─── Extracted records
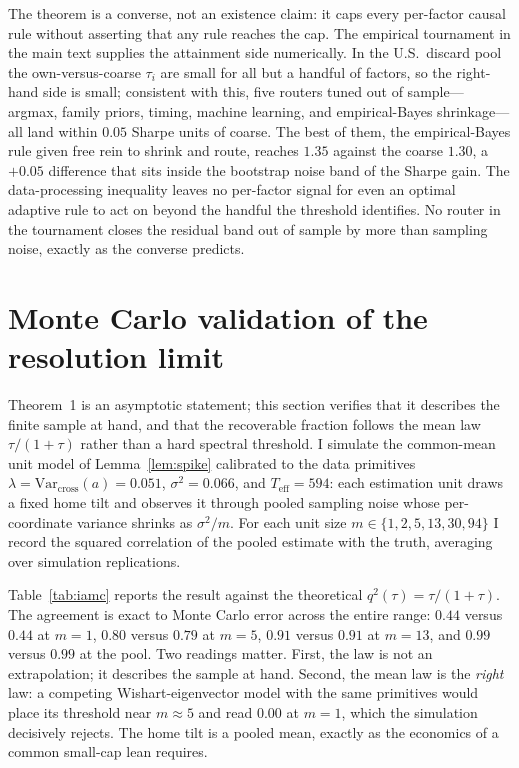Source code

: \documentclass[12pt]{article}
\theoremstyle{plain}
\theoremstyle{definition}
\newcommand{\Var}{\mathrm{Var}}
\begin{document}
\noindent The theorem is a converse, not an existence claim: it caps every
per-factor causal rule without asserting that any rule reaches the cap. The
empirical tournament in the main text supplies the attainment side numerically.
In the U.S.\ discard pool the own-versus-coarse $\tau_i$ are small for all but a
handful of factors, so the right-hand side is small; consistent with this, five
routers tuned out of sample---argmax, family priors, timing, machine learning,
and empirical-Bayes shrinkage---all land within $0.05$ Sharpe units of coarse.
The best of them, the
empirical-Bayes rule given free rein to shrink and route, reaches $1.35$ against
the coarse $1.30$, a $+0.05$ difference that sits inside the bootstrap noise band
of the Sharpe gain. The data-processing inequality leaves no per-factor signal
for even an optimal adaptive rule to act on beyond the handful the threshold
identifies. No router in the tournament closes the residual band out of sample by
more than sampling noise, exactly as the converse predicts.

\section{Monte Carlo validation of the resolution limit}
\label{ia:mc}

Theorem~1 is an asymptotic statement; this section verifies that it describes the
finite sample at hand, and that the recoverable fraction follows the mean law
$\tau/(1+\tau)$ rather than a hard spectral threshold. I simulate the common-mean
unit model of Lemma~\ref{lem:spike} calibrated to the data primitives
$\lambda=\Var_{\text{cross}}(a)=0.051$, $\sigma^2=0.066$, and $T_{\text{eff}}=594$:
each estimation unit draws a fixed home tilt and observes it through pooled
sampling noise whose per-coordinate variance shrinks as $\sigma^2/m$. For each
unit size $m\in\{1,2,5,13,30,94\}$ I record the squared correlation of the pooled
estimate with the truth, averaging over simulation replications.

Table~\ref{tab:iamc} reports the result against the theoretical $q^2(\tau)
=\tau/(1+\tau)$. The agreement is exact to Monte Carlo error across the entire
range: $0.44$ versus $0.44$ at $m=1$, $0.80$ versus $0.79$ at $m=5$, $0.91$
versus $0.91$ at $m=13$, and $0.99$ versus $0.99$ at the pool. Two readings
matter. First, the law is not an extrapolation; it describes the sample at hand.
Second, the mean law is the \emph{right} law: a competing Wishart-eigenvector
model with the same primitives would place its threshold near $m\approx5$ and
read $0.00$ at $m=1$, which the simulation decisively rejects. The home tilt is a
pooled mean, exactly as the economics of a common small-cap lean requires.
\end{document}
──────
Each line from the one that includes "matter. First, the" down to the close of the records above is to be given again exactly, and no other line is to appear.

matter. First, the law is not an extrapolation; it describes the sample at hand.
Second, the mean law is the \emph{right} law: a competing Wishart-eigenvector
model with the same primitives would place its threshold near $m\approx5$ and
read $0.00$ at $m=1$, which the simulation decisively rejects. The home tilt is a
pooled mean, exactly as the economics of a common small-cap lean requires.
\end{document}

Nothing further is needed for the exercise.